Otavio não tinha a expansividade do pai, mas seu temperamento retraído numa imprensa povoada por pavões que ele chamou de "barões" ecoava uma experiência do "seu" Frias: "Eu já vi gente atravessar a rua para me cumprimentar e também atravessar a rua para não me cumprimentar".

O filho mantinha-se impassível quando alguém negava-lhe o cumprimento por causa de alguma coisa que a Folha publicava. Se do outro lado vinha um elogio, respondia "ganhei meu dia", mas isso era raro.

Não falava bem de si, mas sua atenção despertava-se quando alguém lhe contava algo inesperado. Talvez esse interesse pelo improvável o tenha levado a pular de paraquedas, apenas pela experiência, pois seu negócio era ler, longe dos esportes.

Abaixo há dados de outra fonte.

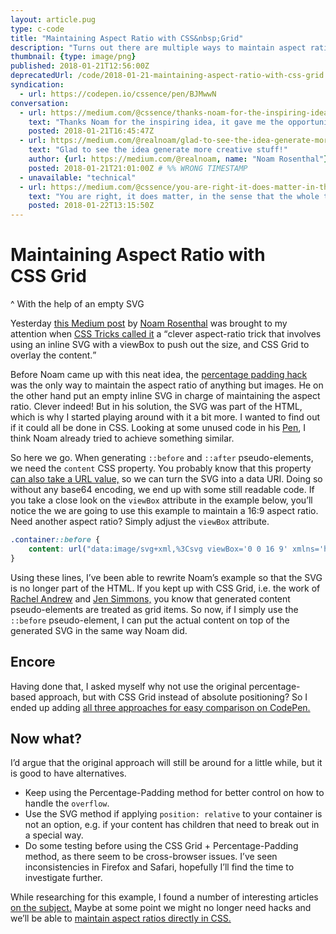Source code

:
 ```yaml
---
layout: article.pug
type: c-code
title: "Maintaining Aspect Ratio with CSS&nbsp;Grid"
description: "Turns out there are multiple ways to maintain aspect ratio nowadays."
thumbnail: {type: image/png}
published: 2018-01-21T12:56:00Z
deprecatedUrl: /code/2018-01-21-maintaining-aspect-ratio-with-css-grid
syndication:
  - url: https://codepen.io/cssence/pen/BJMwwN
conversation:
  - url: https://medium.com/@cssence/thanks-noam-for-the-inspiring-idea-it-gave-me-the-opportunity-to-explore-additional-options-f939f8ac10c1
    text: "Thanks Noam for the inspiring idea, it gave me the opportunity to explore additional options. While turning this into pure CSS by using generated content for the SVG (similar to what Chris did), I ran into some additional quirks such as the need to add line-height:0 for certain browsers, but all in all, it works.<br><br>[cssence.com/code/2018-01-21-maintaining-aspect-ratio-with-css-grid](https://cssence.com/2018/maintaining-aspect-ratio-with-css-grid)"
    posted: 2018-01-21T16:45:47Z
  - url: https://medium.com/@realnoam/glad-to-see-the-idea-generate-more-creative-stuff-44508994a399
    text: "Glad to see the idea generate more creative stuff!"
    author: {url: https://medium.com/@realnoam, name: "Noam Rosenthal"}
    posted: 2018-01-21T21:01:00Z # %% WRONG TIMESTAMP
  - unavailable: "technical"
  - url: https://medium.com/@cssence/you-are-right-it-does-matter-in-the-sense-that-it-the-whole-thing-is-somehow-constrained-5e250a5d6179
    text: "You are right, it does matter, in the sense that the whole thing is somehow constrained (otherwise it gets unnecessarily large for demonstration purposes). Nevertheless, even if you remove the body width or specify a width for each container individually you should end up with 16:9 content boxes."
    posted: 2018-01-22T13:15:50Z
---
```


# Maintaining Aspect Ratio with CSS&nbsp;Grid
^ With the help of an empty SVG

Yesterday [this Medium post](https://medium.com/@realnoam/keeping-aspect-ratio-with-html-and-no-padding-tricks-40705656808b) by [Noam Rosenthal](https://twitter.com/realnoam) was brought to my attention when [CSS Tricks called it](https://twitter.com/Real_CSS_Tricks/status/954760435860873216) a <q cite="https://twitter.com/Real_CSS_Tricks/status/954760435860873216">clever aspect-ratio trick that involves using an inline SVG with a viewBox to push out the size, and CSS Grid to overlay the content.</q>

Before Noam came up with this neat idea, the [percentage padding hack](https://css-tricks.com/aspect-ratio-boxes/) was the only way to maintain the aspect ratio of anything but images. He on the other hand put an empty inline SVG in charge of maintaining the aspect ratio. Clever indeed! But in his solution, the SVG was part of the HTML, which is why I started playing around with it a bit more. I wanted to find out if it could all be done in CSS. Looking at some unused code in his [Pen](https://codepen.io/noamr/pen/mpamVN), I think Noam already tried to achieve something similar.

So here we go. When generating `::before` and `::after` pseudo-elements, we need the `content` CSS property. You probably know that this property [can also take a URL value,](https://developer.mozilla.org/en-US/docs/Web/CSS/content) so we can turn the SVG into a data URI. Doing so without any base64 encoding, we end up with some still readable code. If you take a close look on the `viewBox` attribute in the example below, you’ll notice the we are going to use this example to maintain a 16:9 aspect ratio. Need another aspect ratio? Simply adjust the `viewBox` attribute.

```css
.container::before {
	content: url("data:image/svg+xml,%3Csvg viewBox='0 0 16 9' xmlns='http://www.w3.org/2000/svg'%3E%3C/svg%3E");
}
```

Using these lines, I’ve been able to rewrite Noam’s example so that the SVG is no longer part of the HTML. If you kept up with CSS Grid, i.e. the work of [Rachel Andrew](https://twitter.com/rachelandrew) and [Jen Simmons,](https://twitter.com/jensimmons) you know that generated content pseudo-elements are treated as grid items. So now, if I simply use the `::before` pseudo-element, I can put the actual content on top of the generated SVG in the same way Noam did.

## Encore

Having done that, I asked myself why not use the original percentage-based approach, but with CSS Grid instead of absolute positioning? So I ended up adding [all three approaches for easy comparison on CodePen.](https://codepen.io/cssence/pen/BJMwwN)

## Now what?

I’d argue that the original approach will still be around for a little while, but it is good to have alternatives.

* Keep using the Percentage-Padding method for better control on how to handle the `overflow`.
* Use the SVG method if applying `position: relative` to your container is not an option, e.g. if your content has children that need to break out in a special way.
* Do some testing before using the CSS Grid + Percentage-Padding method, as there seem to be cross-browser issues. I’ve seen inconsistencies in Firefox and Safari, hopefully I’ll find the time to investigate further.

While researching for this example, I found a number of interesting articles [on the subject.](https://ramenhog.com/blog/2017/05/09/experiments-in-fixed-aspect-ratios) Maybe at some point we might no longer need hacks and we’ll be able to [maintain aspect ratios directly in CSS.](https://www.bram.us/2017/06/16/aspect-ratios-in-css-are-a-hack/)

O ceticismo de Otavio Frias Filho em relação à política era inversamente proporcional à sua curiosidade cultural. Poucas redações brasileiras foram dirigidas por alguém com sua formação intelectual. Mesmo assim, preferia ouvir e perguntar. (Outra herança paterna.)

Se Frias não tivesse comprado a Folha de S.Paulo em 1962, seu filho dificilmente teria sido jornalista. Talvez dramaturgo, ensaísta.

Uma vez na Redação, Otavio esteve no epicentro de uma das maiores decisões editoriais da história da imprensa brasileira: a campanha da Folha em defesa da aprovação da emenda constitucional que poderia restabelecer as eleições diretas para a Presidência da República.

Ali não houve outro lado. O jornal jogou-se numa verdadeira campanha, publicando o calendário dos comícios, como se fosse um programa de eventos culturais. Ia além, com curtas declarações de personalidades. Num dia, o cardeal d. Paulo Evaristo Arns e o sociólogo Gilberto Freyre. Mais adiante, o palhaço Arrelia, Papai Noel e Pelé.

Quando se perguntava a Otavio Frias Filho como surgiu essa decisão, listava alguns jornalistas e mencionava a arbitragem de seu pai. Não falava de seu papel. Esse foi ele, introspectivo, cético e curioso.